What is expected: Find the lines in the records that carry the word "在x轴方向上平移x单位". Copy each one.

Exercise input:
--------------------------------

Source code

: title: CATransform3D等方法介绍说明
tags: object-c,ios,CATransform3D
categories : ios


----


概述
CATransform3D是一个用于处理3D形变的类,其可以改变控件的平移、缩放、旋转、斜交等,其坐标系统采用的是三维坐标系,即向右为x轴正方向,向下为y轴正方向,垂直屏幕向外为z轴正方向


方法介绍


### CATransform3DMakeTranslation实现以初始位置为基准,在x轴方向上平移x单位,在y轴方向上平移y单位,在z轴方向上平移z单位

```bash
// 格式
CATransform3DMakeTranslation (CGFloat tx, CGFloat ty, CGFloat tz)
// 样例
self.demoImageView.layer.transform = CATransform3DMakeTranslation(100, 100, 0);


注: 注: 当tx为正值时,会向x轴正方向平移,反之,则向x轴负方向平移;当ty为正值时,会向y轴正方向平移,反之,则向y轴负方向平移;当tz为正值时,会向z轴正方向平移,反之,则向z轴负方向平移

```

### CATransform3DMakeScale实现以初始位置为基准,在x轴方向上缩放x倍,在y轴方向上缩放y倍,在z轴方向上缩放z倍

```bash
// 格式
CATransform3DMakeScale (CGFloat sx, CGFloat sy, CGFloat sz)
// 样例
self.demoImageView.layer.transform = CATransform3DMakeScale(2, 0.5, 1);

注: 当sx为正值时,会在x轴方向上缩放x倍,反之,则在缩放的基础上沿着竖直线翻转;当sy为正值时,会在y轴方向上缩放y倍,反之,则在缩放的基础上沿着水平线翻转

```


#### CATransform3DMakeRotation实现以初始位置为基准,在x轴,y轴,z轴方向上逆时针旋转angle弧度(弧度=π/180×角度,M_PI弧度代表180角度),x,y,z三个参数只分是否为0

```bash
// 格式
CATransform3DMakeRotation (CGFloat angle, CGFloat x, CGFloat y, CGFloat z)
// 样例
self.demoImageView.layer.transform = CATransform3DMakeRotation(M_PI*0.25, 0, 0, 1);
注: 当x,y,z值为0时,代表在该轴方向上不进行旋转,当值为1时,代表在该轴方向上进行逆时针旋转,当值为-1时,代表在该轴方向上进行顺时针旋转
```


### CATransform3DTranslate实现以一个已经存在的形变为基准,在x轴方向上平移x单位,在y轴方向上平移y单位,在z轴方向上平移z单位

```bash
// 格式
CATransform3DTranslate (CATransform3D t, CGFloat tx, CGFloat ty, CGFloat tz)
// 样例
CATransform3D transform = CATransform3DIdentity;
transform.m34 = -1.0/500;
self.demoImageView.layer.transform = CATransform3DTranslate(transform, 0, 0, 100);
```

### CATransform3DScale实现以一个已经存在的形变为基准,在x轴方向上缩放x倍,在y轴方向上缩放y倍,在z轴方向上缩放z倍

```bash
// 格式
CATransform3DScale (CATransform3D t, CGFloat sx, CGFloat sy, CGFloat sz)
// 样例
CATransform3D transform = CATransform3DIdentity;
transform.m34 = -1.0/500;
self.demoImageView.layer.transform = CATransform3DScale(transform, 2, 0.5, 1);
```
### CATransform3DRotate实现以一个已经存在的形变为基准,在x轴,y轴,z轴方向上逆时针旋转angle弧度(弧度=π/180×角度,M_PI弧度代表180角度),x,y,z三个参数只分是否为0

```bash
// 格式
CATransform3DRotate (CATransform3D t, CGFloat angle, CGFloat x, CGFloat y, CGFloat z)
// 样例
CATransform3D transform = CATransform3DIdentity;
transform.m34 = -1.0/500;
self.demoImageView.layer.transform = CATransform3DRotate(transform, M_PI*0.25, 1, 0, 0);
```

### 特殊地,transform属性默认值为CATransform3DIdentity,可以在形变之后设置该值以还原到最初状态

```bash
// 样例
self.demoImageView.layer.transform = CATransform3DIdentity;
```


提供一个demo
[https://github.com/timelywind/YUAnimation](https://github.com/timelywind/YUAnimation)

--------------------------------

Result:
### CATransform3DMakeTranslation实现以初始位置为基准,在x轴方向上平移x单位,在y轴方向上平移y单位,在z轴方向上平移z单位
### CATransform3DTranslate实现以一个已经存在的形变为基准,在x轴方向上平移x单位,在y轴方向上平移y单位,在z轴方向上平移z单位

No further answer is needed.